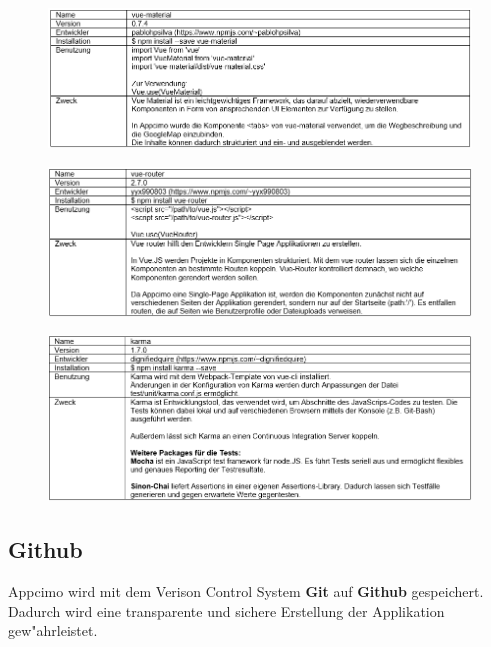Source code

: \documentclass[a4paper, 11pt]{scrreprt}
\begin{document}
\begin{figure} [H]
\begin{center}
\includegraphics[scale=0.7]{package4.png}
\label{vue-material}
\end{center}
\end{figure}

\begin{figure} [H]
\begin{center}
\includegraphics[scale=0.7]{package5.png}
\label{vue-router}
\end{center}
\end{figure}

\begin{figure} [H]
\begin{center}
\includegraphics[scale=0.7]{package6.png}
\label{karma}
\end{center}
\end{figure}




\subsection{Github}
Appcimo wird mit dem Verison Control System \textbf{Git} auf \textbf{Github} gespeichert.
Dadurch wird eine transparente und sichere Erstellung der Applikation gew"ahrleistet. \\
\end{document}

# # #

= Aim of the task =
Could you print the whole listing again, exactly, leaving the pictures out?

= Written answer =
Source code

: \documentclass[a4paper, 11pt]{scrreprt}
\begin{document}
\begin{figure} [H]
\begin{center}
\includegraphics[scale=0.7]{package4.png}
\label{vue-material}
\end{center}
\end{figure}

\begin{figure} [H]
\begin{center}
\includegraphics[scale=0.7]{package5.png}
\label{vue-router}
\end{center}
\end{figure}

\begin{figure} [H]
\begin{center}
\includegraphics[scale=0.7]{package6.png}
\label{karma}
\end{center}
\end{figure}




\subsection{Github}
Appcimo wird mit dem Verison Control System \textbf{Git} auf \textbf{Github} gespeichert.
Dadurch wird eine transparente und sichere Erstellung der Applikation gew"ahrleistet. \\
\end{document}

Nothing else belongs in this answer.